Lo stupore è stato il tema centrale del Quinto Quaresimale guidato dal Vescovo Armando. Ancora una volta, come in tutti i Quaresimali, centrale l’incontro di Gesù con la samaritana.
“Nell’andare in città a chiamare la gente, la donna lasciò la brocca. Possiamo vedere in questo gesto un simbolo di quello che accade a coloro che hanno ricevuto la grazia di assaporare per qualche momento la dolcezza dell’amore divino. Quella brocca era il mezzo che lei usava per attingere acqua, può quindi rappresentare tutti i mezzi che noi utilizziamo per andare in cerca della felicità umana, ma quando si è gustato un po’ quanto è buono il Signore (Sal 33,9), non sentiamo più la necessità di dissetarci con i beni di questo mondo, sapendo per esperienza quanto è migliore l’acqua che Gesù ci dona, ed allora abbandoniamo quei mezzi con cui attingevamo ciò che ci era necessario per vivere, e il nostro cuore comincia ad orientarsi verso i beni eterni. Prendere il distacco dal mio passato e faccio crescere il desiderio di Lui. Come S. Agostino poter dire: “Che io ti conosca, Signore, e più conoscerò te, più conoscerò me, e conoscerò me nella misura in cui conoscerò te”. L’anfora dimenticata – ha proseguito il Vescovo – è perché non ha più bisogno dell’acqua del pozzo, ma ha bisogno dell’acqua del vero pozzo che è Cristo, l’acqua che disseta per la vita eterna. Lascia la tua brocca, cambia vita, perché hai trovato colui che ti ha detto con tanto amore tutto quello che hai fatto”.
Dialogo. Il Vescovo si è, poi, soffermato sul dialogo fra Gesù e la samaritana, un dialogo fatto di sette domande e sette risposte. “La caratteristica del dialogo sta nel fatto che Gesù continua ad innalzare il livello del discorso, portandolo al di là, oltre la domanda della samaritana. Gesù infatti non risponde mai a tono alla donna, sollecitandola così ad andare al di là delle sue stesse domande. Egli porta la donna a interrogarsi, a entrare nel vivo di ciò che vive e che per lei è un problema, a chiamare per nome le sue delusioni, le amarezze, i desideri della sua esistenza. Il dialogo si innalza sempre più e, giunto quasi all’apice, la samaritana pare volersi sottrarre, rimandando a quel Messia che dovrebbe venire, la spiegazione autentica della verità, quasi a dire: finiamo questo discorso e se un giorno questo Messia verrà, vedremo”.

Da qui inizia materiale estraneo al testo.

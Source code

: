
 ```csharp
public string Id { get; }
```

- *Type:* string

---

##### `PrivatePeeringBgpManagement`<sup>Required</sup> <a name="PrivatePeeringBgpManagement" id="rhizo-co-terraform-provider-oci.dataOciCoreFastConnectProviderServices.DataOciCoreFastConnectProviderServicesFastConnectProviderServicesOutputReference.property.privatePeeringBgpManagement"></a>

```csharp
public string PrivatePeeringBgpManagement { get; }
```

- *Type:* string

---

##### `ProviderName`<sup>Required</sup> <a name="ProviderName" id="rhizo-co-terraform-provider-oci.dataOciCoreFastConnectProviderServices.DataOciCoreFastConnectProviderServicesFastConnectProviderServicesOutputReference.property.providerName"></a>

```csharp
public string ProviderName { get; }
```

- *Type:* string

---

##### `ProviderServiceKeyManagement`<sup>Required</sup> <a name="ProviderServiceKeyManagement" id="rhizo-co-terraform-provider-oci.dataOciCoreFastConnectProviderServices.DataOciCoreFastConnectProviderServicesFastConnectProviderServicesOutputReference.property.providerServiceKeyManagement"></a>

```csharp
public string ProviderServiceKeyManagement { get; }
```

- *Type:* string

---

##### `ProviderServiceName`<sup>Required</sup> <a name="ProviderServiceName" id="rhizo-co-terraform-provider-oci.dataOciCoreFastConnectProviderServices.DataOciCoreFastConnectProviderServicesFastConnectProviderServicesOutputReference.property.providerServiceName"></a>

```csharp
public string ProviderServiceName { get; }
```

Attualizzazione. Cosa dice a noi questo testo evangelico? “La samaritana – ha sottolineato il Vescovo -è figura di ognuno di noi: quando ci rassegniamo a una vita quotidiana scialba sempre identica a se stessa; quando ci accontentiamo della nostra fatica di attingere acqua dal pozzo per una giornata e basta; quando ci infastidiamo di richieste che ci scomodano. Proprio in questo momento il Signore viene; ci porta oltre la nostra quotidianità e la nostra banalità e ci fa capire che l’altro, qualsiasi altro, non è un intruso, ma rappresenta un invito ad andare oltre noi stessi, a trovare il meglio di noi.

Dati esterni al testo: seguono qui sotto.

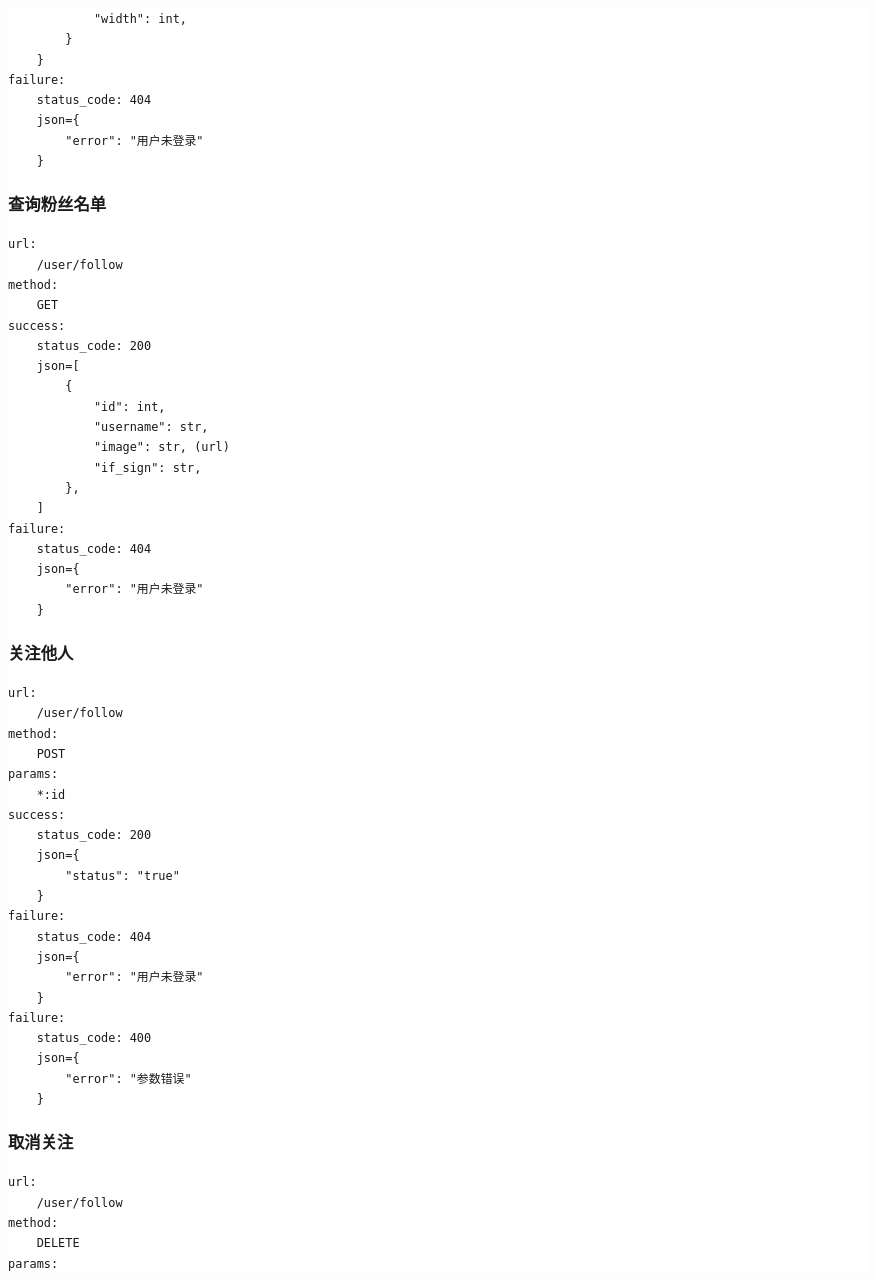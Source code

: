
 ```
            "width": int,
        }
    }
failure:
    status_code: 404
    json={
        "error": "用户未登录"
    }
```
### 查询粉丝名单
```
url:
    /user/follow
method:
    GET
success:
    status_code: 200
    json=[
        {
            "id": int,
            "username": str,
            "image": str, (url)
            "if_sign": str,
        },
    ]
failure:
    status_code: 404
    json={
        "error": "用户未登录"
    }
```
### 关注他人
```
url:
    /user/follow
method:
    POST
params:
    *:id
success:
    status_code: 200
    json={
        "status": "true"
    }
failure:
    status_code: 404
    json={
        "error": "用户未登录"
    }
failure:
    status_code: 400
    json={
        "error": "参数错误"
    }
```
### 取消关注
```
url:
    /user/follow
method:
    DELETE
params:
```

La storia della samaritana è la storia di un desiderio che non si lascia soddisfare da oggetti, di un vuoto che non si lascia riempire da alcuna lusinga, materiale, affettiva, spirituale che sia… E’ una sete che non può essere soddisfatta da nessuna acqua, ma solo dalla Sorgente che richiama una simile sete, cioè la realtà stessa che suscita nella persona umana un tale desiderio, produce una mancanza simile, un’apertura o una capacità infinita che solo l’Infinito può colmare”.